Create a new trainer object which can be used to train the given model using the provided loss function and optimizer.

Parameters:
  • model – a subclass of nn.Module to be trained

  • loss_func – the loss function to use when training the model

  • optimizer – the optimizer to update the model’s parameters

  • callbacks – a list of callbacks to use during training runs. If a list of callbacks is not provided, the default selection will be used.

  • run_history – an instance of a RunHistory subclass to track training runs. If this is not provided, a new one will be created.

The callbacks that are used by default are ( MoveModulesToDeviceCallback, TerminateOnNaNCallback, PrintProgressCallback, ProgressBarCallback, LogMetricsCallback, )

class pytorch_accelerated.trainer.TrainerWithTimmScheduler(*args, **kwargs)[source]

Subclass of the Trainer that works with timm schedulers instead of standard PyTorch learning rate schedulers

Training a model

The main entrypoint for the Trainer is the train() method, which is used to launch a training run.

Trainer.train(train_dataset, num_epochs, eval_dataset=None, per_device_batch_size=8, max_num_train_steps=None, gradient_accumulation_steps=1, gradient_clip_value=None, create_scheduler_fn=None, train_dataloader_kwargs: dict | None = None, eval_dataloader_kwargs: dict | None = None, reset_run_history=True, collate_fn=None)[source]

Start a training run.
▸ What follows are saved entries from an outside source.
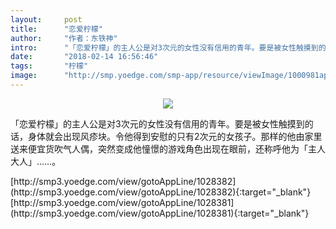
 ```yaml
---
layout:     post
title:      "恋爱柠檬"
author:     "作者：东铁神"
intro:      "「恋爱柠檬」的主人公是对3次元的女性没有信用的青年。要是被女性触摸到的话，身体就会出现风疹块。令他得到安慰的只有2次元的女孩子。那样的他由家里送来便宜货吹气人偶，突然变成他憧憬的游戏角色出现在眼前，还称呼他为「主人大人」……。"
date:       "2018-02-14 16:56:46"
tags:       "柠檬"
image:      "http://smp.yoedge.com/smp-app/resource/viewImage/1000981appline.png"
---
```

<div style="text-align: center">
<p><img src="http://smp.yoedge.com/smp-app/resource/viewImage/1000981appline.png"/></p>
</div>
<p class="post-meta">
<span>「恋爱柠檬」的主人公是对3次元的女性没有信用的青年。要是被女性触摸到的话，身体就会出现风疹块。令他得到安慰的只有2次元的女孩子。那样的他由家里送来便宜货吹气人偶，突然变成他憧憬的游戏角色出现在眼前，还称呼他为「主人大人」……。</span>
</p>
[http://smp3.yoedge.com/view/gotoAppLine/1028382](http://smp3.yoedge.com/view/gotoAppLine/1028382){:target="_blank"}
[http://smp3.yoedge.com/view/gotoAppLine/1028381](http://smp3.yoedge.com/view/gotoAppLine/1028381){:target="_blank"}


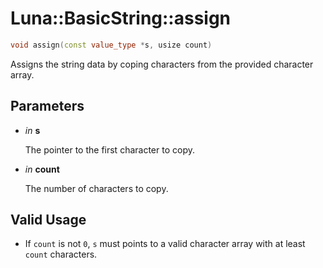 # Luna::BasicString::assign

```c++
void assign(const value_type *s, usize count)
```

Assigns the string data by coping characters from the provided character array. 



## Parameters
* *in* **s**

    The pointer to the first character to copy. 

* *in* **count**

    The number of characters to copy. 

## Valid Usage
* If `count` is not `0`, `s` must points to a valid character array with at least `count` characters.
If an evaluation dataset is provided, this routine will include both training and evaluation epochs.

Note

As the optimizer needs to be internally prepared prior to training, in order to use a learning rate scheduler, a factory function must be provided to create_scheduler_fn. This must be a function which accepts the optimizer as a single parameter and returns an instance of a learning rate scheduler. Passing an instance of a learning rate scheduler will not work here.

Parameters:
  • train_dataset – the dataset to use during training epochs

  • num_epochs – the number of epochs to train for

  • eval_dataset – the dataset to use during evaluation epochs, if this is not provided, evaluation is skipped.

  • per_device_batch_size – the batch size to use per device

  • max_num_train_steps – the maximum number of steps to train for. If provided, this will override num_epochs

  • gradient_accumulation_steps – accumulate gradients to the specified number of steps to simulate a bigger batch size. By default, this is set to 1

  • gradient_clip_value – if specified, the gradients of the model’s parameters will be clipped to the range [-gradient_clip_value, gradient_clip_value]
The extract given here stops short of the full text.